There are jobs and there are bad jobs.
Then there are jobs nobody in their right mind interviews for or accepts. They
should be advertised under the heading, “Lunatic
needed.”
For this reason, it is always a good
idea to ask what happened to the most recent person to hold the position you
might interview for.
Your loyal blogger once held public
office, taking the position when the previous office holder moved out of his service
area due to a family issue. The decision not to run for election was fairly
simple. It would have cost an estimated $30,000 to campaign for a job that paid
$3,600 a year.
You could call that bad math.
Here is a list of jobs you should not
want:
Quarterback,
Cleveland Browns -- Skills needed: Ability to throw a football and hand off
to others. Must be willing to accept injury, up to and including brain
injuries. The last two guys have had concussions. They guy before that tore up
his knee.
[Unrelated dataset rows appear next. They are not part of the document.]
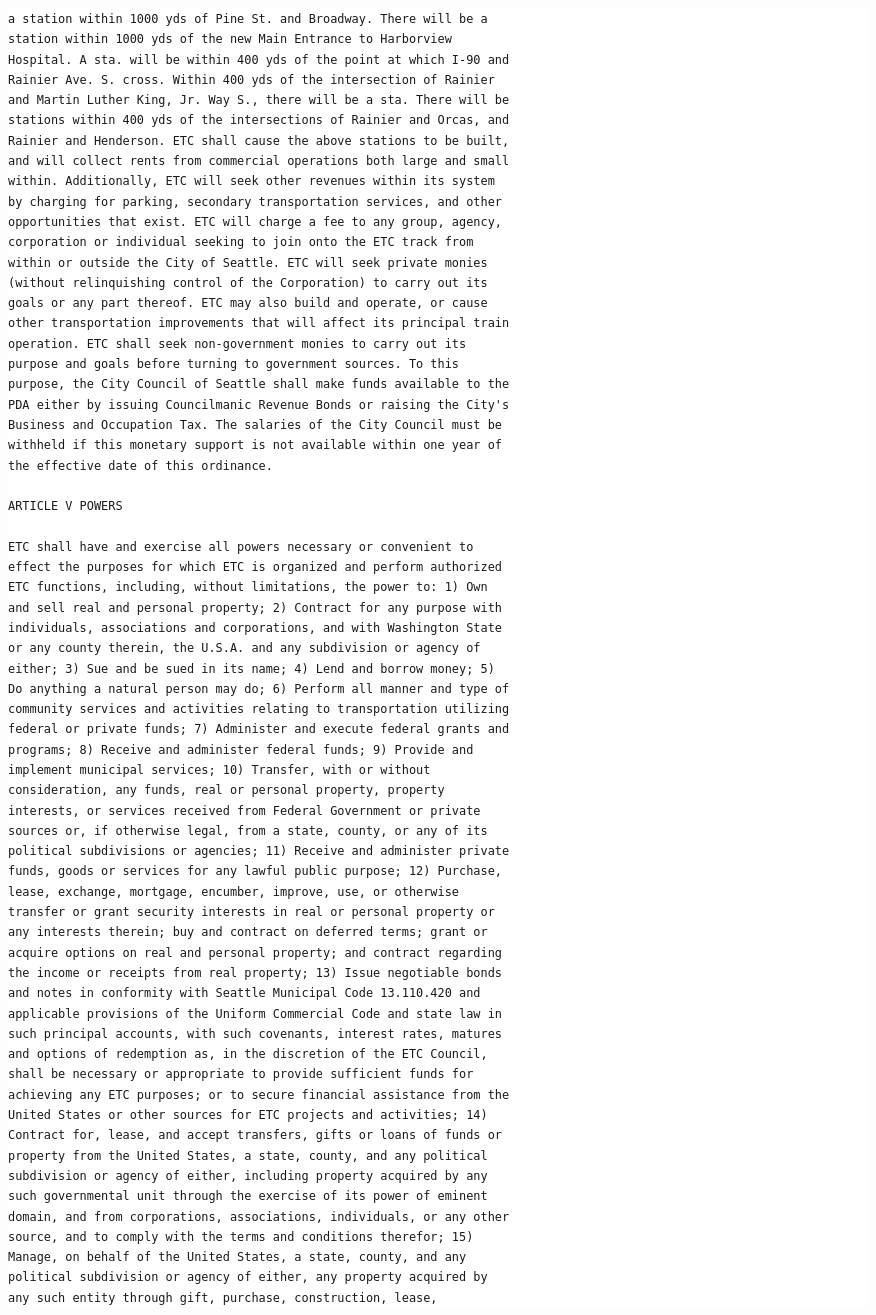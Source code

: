     a station within 1000 yds of Pine St. and Broadway. There will be a  
    station within 1000 yds of the new Main Entrance to Harborview  
    Hospital. A sta. will be within 400 yds of the point at which I-90 and  
    Rainier Ave. S. cross. Within 400 yds of the intersection of Rainier  
    and Martin Luther King, Jr. Way S., there will be a sta. There will be  
    stations within 400 yds of the intersections of Rainier and Orcas, and  
    Rainier and Henderson. ETC shall cause the above stations to be built,  
    and will collect rents from commercial operations both large and small  
    within. Additionally, ETC will seek other revenues within its system  
    by charging for parking, secondary transportation services, and other  
    opportunities that exist. ETC will charge a fee to any group, agency,  
    corporation or individual seeking to join onto the ETC track from  
    within or outside the City of Seattle. ETC will seek private monies  
    (without relinquishing control of the Corporation) to carry out its  
    goals or any part thereof. ETC may also build and operate, or cause  
    other transportation improvements that will affect its principal train  
    operation. ETC shall seek non-government monies to carry out its  
    purpose and goals before turning to government sources. To this  
    purpose, the City Council of Seattle shall make funds available to the  
    PDA either by issuing Councilmanic Revenue Bonds or raising the City's  
    Business and Occupation Tax. The salaries of the City Council must be  
    withheld if this monetary support is not available within one year of  
    the effective date of this ordinance.   
  
    ARTICLE V POWERS  
  
    ETC shall have and exercise all powers necessary or convenient to  
    effect the purposes for which ETC is organized and perform authorized  
    ETC functions, including, without limitations, the power to: 1) Own  
    and sell real and personal property; 2) Contract for any purpose with  
    individuals, associations and corporations, and with Washington State  
    or any county therein, the U.S.A. and any subdivision or agency of  
    either; 3) Sue and be sued in its name; 4) Lend and borrow money; 5)  
    Do anything a natural person may do; 6) Perform all manner and type of  
    community services and activities relating to transportation utilizing  
    federal or private funds; 7) Administer and execute federal grants and  
    programs; 8) Receive and administer federal funds; 9) Provide and  
    implement municipal services; 10) Transfer, with or without  
    consideration, any funds, real or personal property, property  
    interests, or services received from Federal Government or private  
    sources or, if otherwise legal, from a state, county, or any of its  
    political subdivisions or agencies; 11) Receive and administer private  
    funds, goods or services for any lawful public purpose; 12) Purchase,  
    lease, exchange, mortgage, encumber, improve, use, or otherwise  
    transfer or grant security interests in real or personal property or  
    any interests therein; buy and contract on deferred terms; grant or  
    acquire options on real and personal property; and contract regarding  
    the income or receipts from real property; 13) Issue negotiable bonds  
    and notes in conformity with Seattle Municipal Code 13.110.420 and  
    applicable provisions of the Uniform Commercial Code and state law in  
    such principal accounts, with such covenants, interest rates, matures  
    and options of redemption as, in the discretion of the ETC Council,  
    shall be necessary or appropriate to provide sufficient funds for  
    achieving any ETC purposes; or to secure financial assistance from the  
    United States or other sources for ETC projects and activities; 14)  
    Contract for, lease, and accept transfers, gifts or loans of funds or  
    property from the United States, a state, county, and any political  
    subdivision or agency of either, including property acquired by any  
    such governmental unit through the exercise of its power of eminent  
    domain, and from corporations, associations, individuals, or any other  
    source, and to comply with the terms and conditions therefor; 15)  
    Manage, on behalf of the United States, a state, county, and any  
    political subdivision or agency of either, any property acquired by  
    any such entity through gift, purchase, construction, lease,  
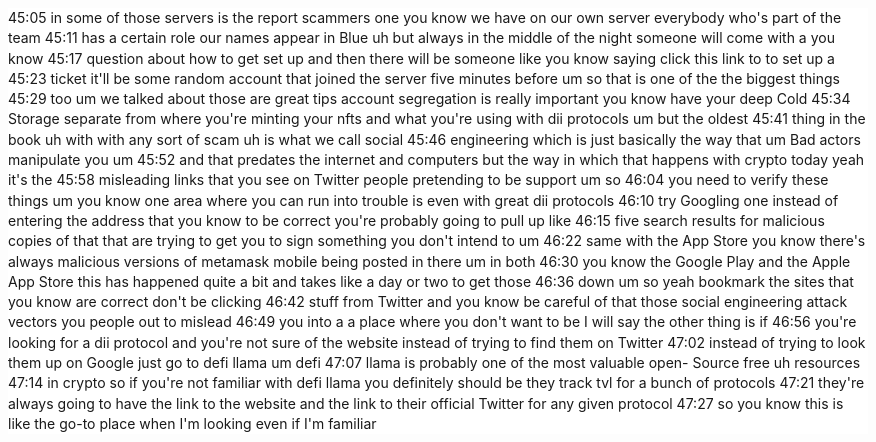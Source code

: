 45:05
in some of those servers is the report scammers one you know we have on our own server everybody who's part of the team
45:11
has a certain role our names appear in Blue uh but always in the middle of the night someone will come with a you know
45:17
question about how to get set up and then there will be someone like you know saying click this link to to set up a
45:23
ticket it'll be some random account that joined the server five minutes before um so that is one of the the biggest things
45:29
too um we talked about those are great tips account segregation is really important you know have your deep Cold
45:34
Storage separate from where you're minting your nfts and what you're using with dii protocols um but the oldest
45:41
thing in the book uh with with any sort of scam uh is what we call social
45:46
engineering which is just basically the way that um Bad actors manipulate you um
45:52
and that predates the internet and computers but the way in which that happens with crypto today yeah it's the
45:58
misleading links that you see on Twitter people pretending to be support um so
46:04
you need to verify these things um you know one area where you can run into trouble is even with great dii protocols
46:10
try Googling one instead of entering the address that you know to be correct you're probably going to pull up like
46:15
five search results for malicious copies of that that are trying to get you to sign something you don't intend to um
46:22
same with the App Store you know there's always malicious versions of metamask mobile being posted in there um in both
46:30
you know the Google Play and the Apple App Store this has happened quite a bit and takes like a day or two to get those
46:36
down um so yeah bookmark the sites that you know are correct don't be clicking
46:42
stuff from Twitter and you know be careful of that those social engineering attack vectors you people out to mislead
46:49
you into a a place where you don't want to be I will say the other thing is if
46:56
you're looking for a dii protocol and you're not sure of the website instead of trying to find them on Twitter
47:02
instead of trying to look them up on Google just go to defi llama um defi
47:07
llama is probably one of the most valuable open- Source free uh resources
47:14
in crypto so if you're not familiar with defi llama you definitely should be they track tvl for a bunch of protocols
47:21
they're always going to have the link to the website and the link to their official Twitter for any given protocol
47:27
so you know this is like the go-to place when I'm looking even if I'm familiar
This is one of those times a question about previous employees would
be in order. On the plus side, there are openings on the offensive line. In fact, that's the problem, all the openings along the offensive line.
President
of the United States – Skills needed: Must be able to fool enough of the
people enough of the time. Must be willing to lead a nation that does not want
to be led and be responsible to a society which no longer values
responsibility. If your loyal blogger was ever accidentally elected to this
job, he would attend the swearing in ceremony, enjoy a week of official parties
and then resign and live on the retirement afforded former presidents. Former
Presidents don’t need Obamacare.
Public
school teacher – Skills needed: Are you kidding? Must be a government
statistician, must be fully conversant on governmental rules regarding (but not
limited to) child endangerment and emergency First Aid. Must understand the
basics of psychology, sociology and psychiatry and must be up to speed on
whatever pop culture says is hot at any moment. Oh yeah, must be a capable
instructor when time allows. Must understand how unions work.
Bomb
Squad Member – If you see these people running, there is a reason. Accept
what you see and don’t ask questions.
PR
rep for any ocean-bound cruise line – I have two words for you: Francesco
Schettino.
Vin
Scully’s replacement – Vinnie, play-by-play man for the Los Angeles
Dodgers, retires at the end of the 2014 season. It matters not who the
replacement is. Nobody could replace the finest sports broadcaster of all time.
No matter who the new Voice of the Dodgers is, Dodgers fans will say he or she sucks. Your loyal
blogger hereby volunteers to take the job and accept the uproar (I don't think I'd suck, but everyone else would), paving the way for the next
Voice to carry a smaller burden. I’ll get my Mom, the Mother of Leeway, to do
color commentary. Everybody likes Mom.